*** Block opens ***

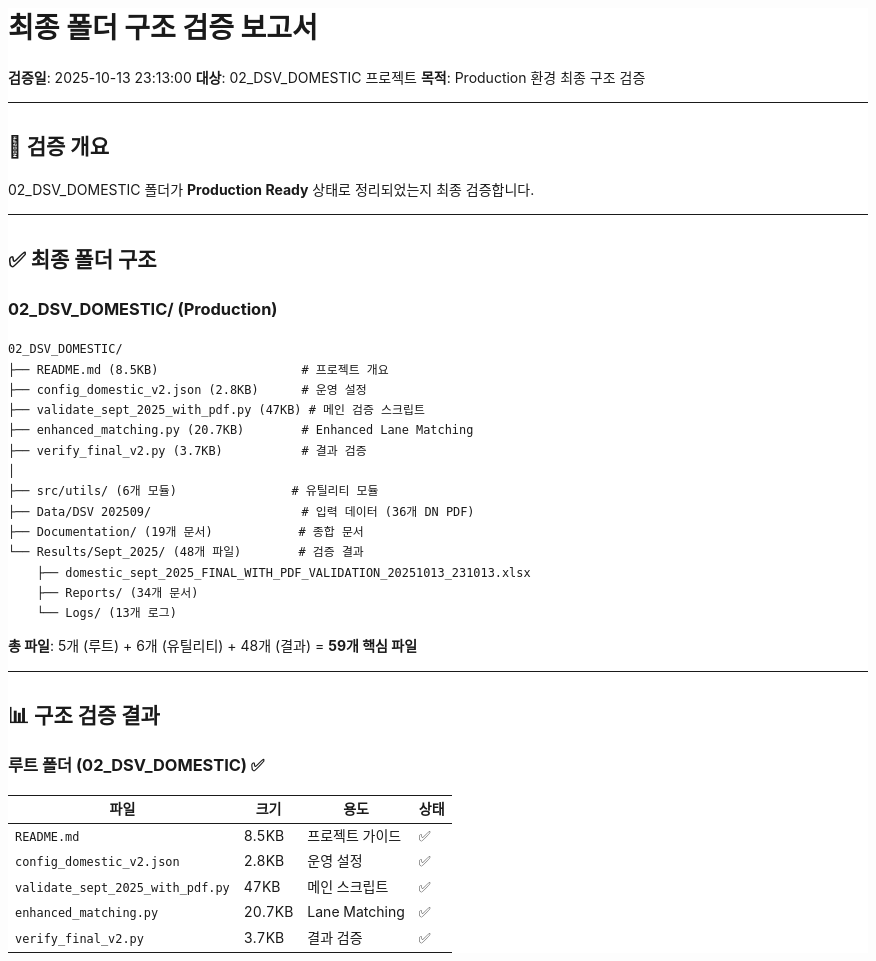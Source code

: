 # 최종 폴더 구조 검증 보고서

**검증일**: 2025-10-13 23:13:00
**대상**: 02_DSV_DOMESTIC 프로젝트
**목적**: Production 환경 최종 구조 검증

---

## 🎯 검증 개요

02_DSV_DOMESTIC 폴더가 **Production Ready** 상태로 정리되었는지 최종 검증합니다.

---

## ✅ 최종 폴더 구조

### 02_DSV_DOMESTIC/ (Production)

```
02_DSV_DOMESTIC/
├── README.md (8.5KB)                    # 프로젝트 개요
├── config_domestic_v2.json (2.8KB)      # 운영 설정
├── validate_sept_2025_with_pdf.py (47KB) # 메인 검증 스크립트
├── enhanced_matching.py (20.7KB)        # Enhanced Lane Matching
├── verify_final_v2.py (3.7KB)           # 결과 검증
│
├── src/utils/ (6개 모듈)                # 유틸리티 모듈
├── Data/DSV 202509/                     # 입력 데이터 (36개 DN PDF)
├── Documentation/ (19개 문서)            # 종합 문서
└── Results/Sept_2025/ (48개 파일)        # 검증 결과
    ├── domestic_sept_2025_FINAL_WITH_PDF_VALIDATION_20251013_231013.xlsx
    ├── Reports/ (34개 문서)
    └── Logs/ (13개 로그)
```

**총 파일**: 5개 (루트) + 6개 (유틸리티) + 48개 (결과) = **59개 핵심 파일**

---

## 📊 구조 검증 결과

### 루트 폴더 (02_DSV_DOMESTIC) ✅

| 파일 | 크기 | 용도 | 상태 |
|------|------|------|------|
| `README.md` | 8.5KB | 프로젝트 가이드 | ✅ |
| `config_domestic_v2.json` | 2.8KB | 운영 설정 | ✅ |
| `validate_sept_2025_with_pdf.py` | 47KB | 메인 스크립트 | ✅ |
| `enhanced_matching.py` | 20.7KB | Lane Matching | ✅ |
| `verify_final_v2.py` | 3.7KB | 결과 검증 | ✅ |
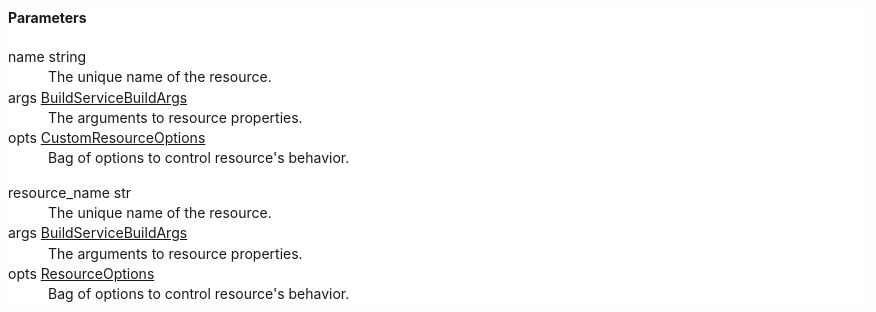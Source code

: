 #### Parameters

<div>
<pulumi-choosable type="language" values="javascript,typescript">

<dl class="resources-properties"><dt
        class="property-required" title="Required">
        <span>name</span>
        <span class="property-indicator"></span>
        <span class="property-type">string</span>
    </dt>
    <dd>The unique name of the resource.</dd><dt
        class="property-required" title="Required">
        <span>args</span>
        <span class="property-indicator"></span>
        <span class="property-type"><a href="#inputs">BuildServiceBuildArgs</a></span>
    </dt>
    <dd>The arguments to resource properties.</dd><dt
        class="property-optional" title="Optional">
        <span>opts</span>
        <span class="property-indicator"></span>
        <span class="property-type"><a href="/docs/reference/pkg/nodejs/pulumi/pulumi/#CustomResourceOptions">CustomResourceOptions</a></span>
    </dt>
    <dd>Bag of options to control resource&#39;s behavior.</dd></dl>

</pulumi-choosable>
</div>

<div>
<pulumi-choosable type="language" values="python">

<dl class="resources-properties"><dt
        class="property-required" title="Required">
        <span>resource_name</span>
        <span class="property-indicator"></span>
        <span class="property-type">str</span>
    </dt>
    <dd>The unique name of the resource.</dd><dt
        class="property-required" title="Required">
        <span>args</span>
        <span class="property-indicator"></span>
        <span class="property-type"><a href="#inputs">BuildServiceBuildArgs</a></span>
    </dt>
    <dd>The arguments to resource properties.</dd><dt
        class="property-optional" title="Optional">
        <span>opts</span>
        <span class="property-indicator"></span>
        <span class="property-type"><a href="/docs/reference/pkg/python/pulumi/#pulumi.ResourceOptions">ResourceOptions</a></span>
    </dt>
    <dd>Bag of options to control resource&#39;s behavior.</dd></dl>
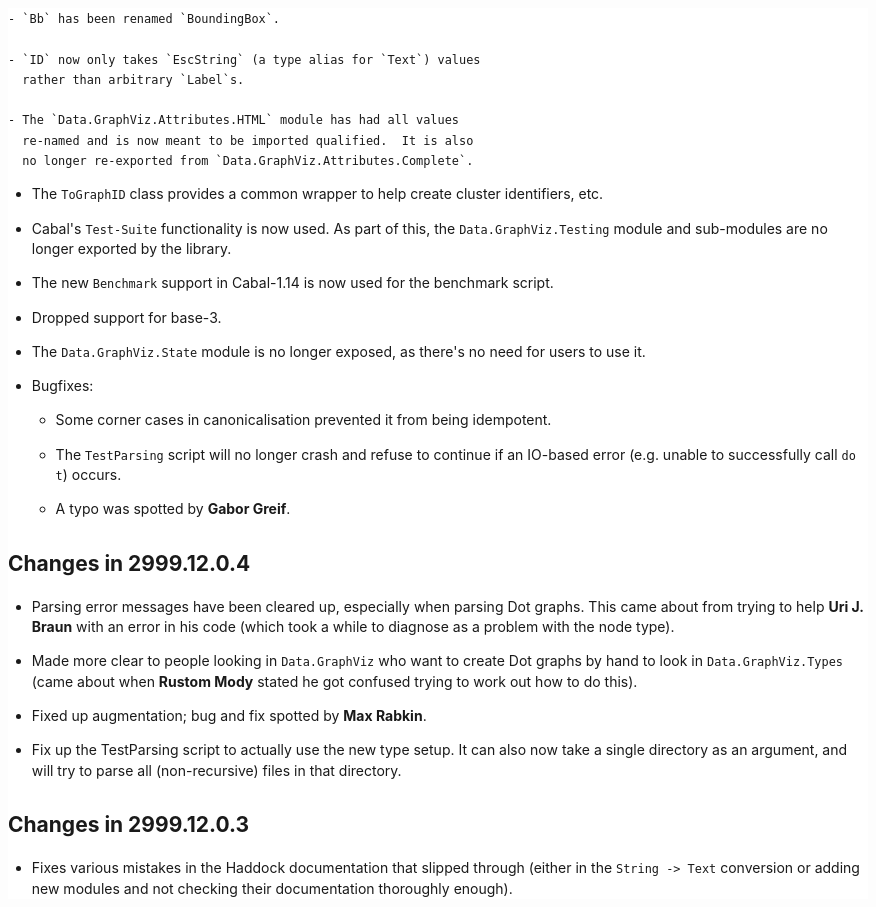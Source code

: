     - `Bb` has been renamed `BoundingBox`.

    - `ID` now only takes `EscString` (a type alias for `Text`) values
      rather than arbitrary `Label`s.

    - The `Data.GraphViz.Attributes.HTML` module has had all values
      re-named and is now meant to be imported qualified.  It is also
      no longer re-exported from `Data.GraphViz.Attributes.Complete`.

* The `ToGraphID` class provides a common wrapper to help create
  cluster identifiers, etc.

* Cabal's `Test-Suite` functionality is now used.  As part of this,
  the `Data.GraphViz.Testing` module and sub-modules are no longer
  exported by the library.

* The new `Benchmark` support in Cabal-1.14 is now used for the
  benchmark script.

* Dropped support for base-3.

* The `Data.GraphViz.State` module is no longer exposed, as there's no
  need for users to use it.

* Bugfixes:

    - Some corner cases in canonicalisation prevented it from being
      idempotent.

    - The `TestParsing` script will no longer crash and refuse to
      continue if an IO-based error (e.g. unable to successfully call
      `dot`) occurs.

    - A typo was spotted by **Gabor Greif**.

Changes in 2999.12.0.4
----------------------

* Parsing error messages have been cleared up, especially when parsing
  Dot graphs.  This came about from trying to help **Uri J. Braun**
  with an error in his code (which took a while to diagnose as a
  problem with the node type).

* Made more clear to people looking in `Data.GraphViz` who want to
  create Dot graphs by hand to look in `Data.GraphViz.Types` (came
  about when **Rustom Mody** stated he got confused trying to work out
  how to do this).

* Fixed up augmentation; bug and fix spotted by **Max Rabkin**.

* Fix up the TestParsing script to actually use the new type setup.
  It can also now take a single directory as an argument, and will try
  to parse all (non-recursive) files in that directory.

Changes in 2999.12.0.3
----------------------

* Fixes various mistakes in the Haddock documentation that slipped
  through (either in the `String -> Text` conversion or adding new
  modules and not checking their documentation thoroughly enough).

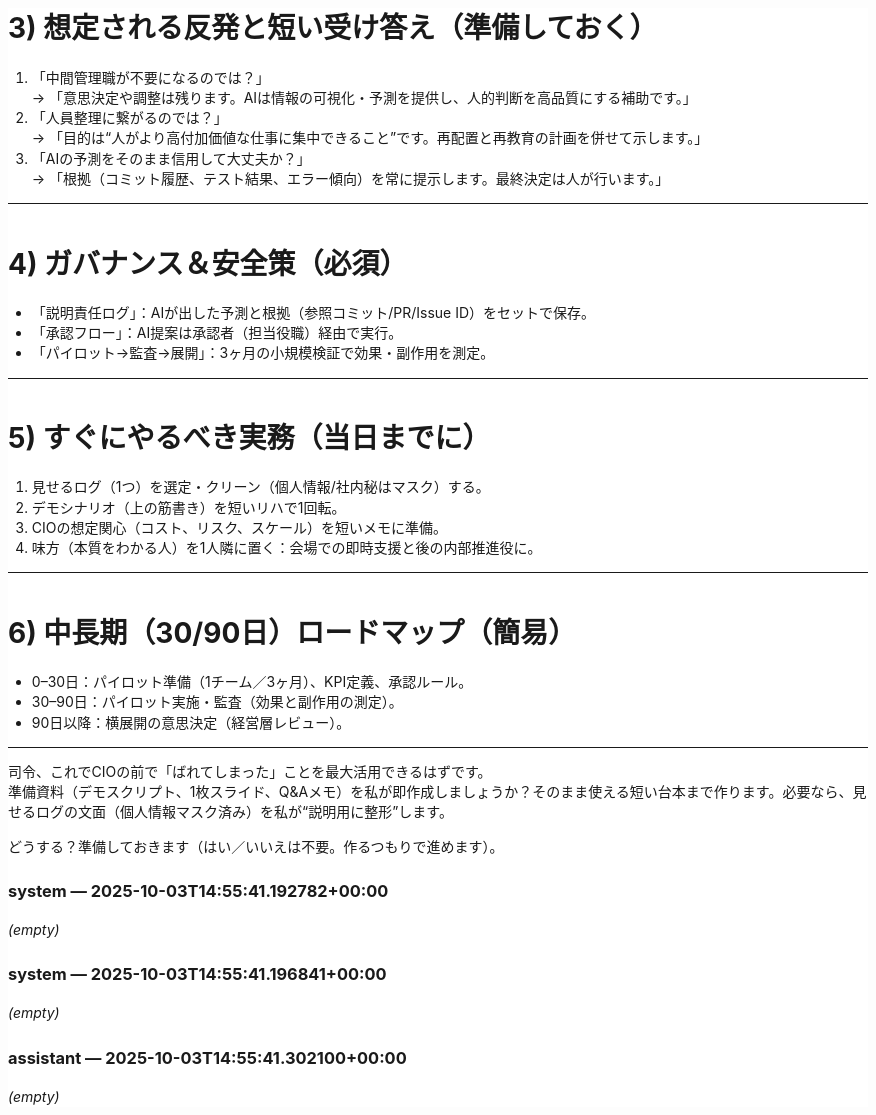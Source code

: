 # 3) 想定される反発と短い受け答え（準備しておく）
1. 「中間管理職が不要になるのでは？」  
   → 「意思決定や調整は残ります。AIは情報の可視化・予測を提供し、人的判断を高品質にする補助です。」  
2. 「人員整理に繋がるのでは？」  
   → 「目的は“人がより高付加価値な仕事に集中できること”です。再配置と再教育の計画を併せて示します。」  
3. 「AIの予測をそのまま信用して大丈夫か？」  
   → 「根拠（コミット履歴、テスト結果、エラー傾向）を常に提示します。最終決定は人が行います。」  

---

# 4) ガバナンス＆安全策（必須）
- 「説明責任ログ」：AIが出した予測と根拠（参照コミット/PR/Issue ID）をセットで保存。  
- 「承認フロー」：AI提案は承認者（担当役職）経由で実行。  
- 「パイロット→監査→展開」：3ヶ月の小規模検証で効果・副作用を測定。  

---

# 5) すぐにやるべき実務（当日までに）
1. 見せるログ（1つ）を選定・クリーン（個人情報/社内秘はマスク）する。  
2. デモシナリオ（上の筋書き）を短いリハで1回転。  
3. CIOの想定関心（コスト、リスク、スケール）を短いメモに準備。  
4. 味方（本質をわかる人）を1人隣に置く：会場での即時支援と後の内部推進役に。  

---

# 6) 中長期（30/90日）ロードマップ（簡易）
- 0–30日：パイロット準備（1チーム／3ヶ月）、KPI定義、承認ルール。  
- 30–90日：パイロット実施・監査（効果と副作用の測定）。  
- 90日以降：横展開の意思決定（経営層レビュー）。

---

司令、これでCIOの前で「ばれてしまった」ことを最大活用できるはずです。  
準備資料（デモスクリプト、1枚スライド、Q&Aメモ）を私が即作成しましょうか？そのまま使える短い台本まで作ります。必要なら、見せるログの文面（個人情報マスク済み）を私が“説明用に整形”します。  

どうする？準備しておきます（はい／いいえは不要。作るつもりで進めます）。

### system — 2025-10-03T14:55:41.192782+00:00

_(empty)_

### system — 2025-10-03T14:55:41.196841+00:00

_(empty)_

### assistant — 2025-10-03T14:55:41.302100+00:00

_(empty)_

*** Block closes ***

Work instructions: Out of the entries, pull every line that mentions "docs".

The completed task:
        <span class="property-type"><a href="/docs/reference/pkg/nodejs/pulumi/pulumi/#CustomResourceOptions">CustomResourceOptions</a></span>
        <span class="property-type"><a href="/docs/reference/pkg/python/pulumi/#pulumi.ResourceOptions">ResourceOptions</a></span>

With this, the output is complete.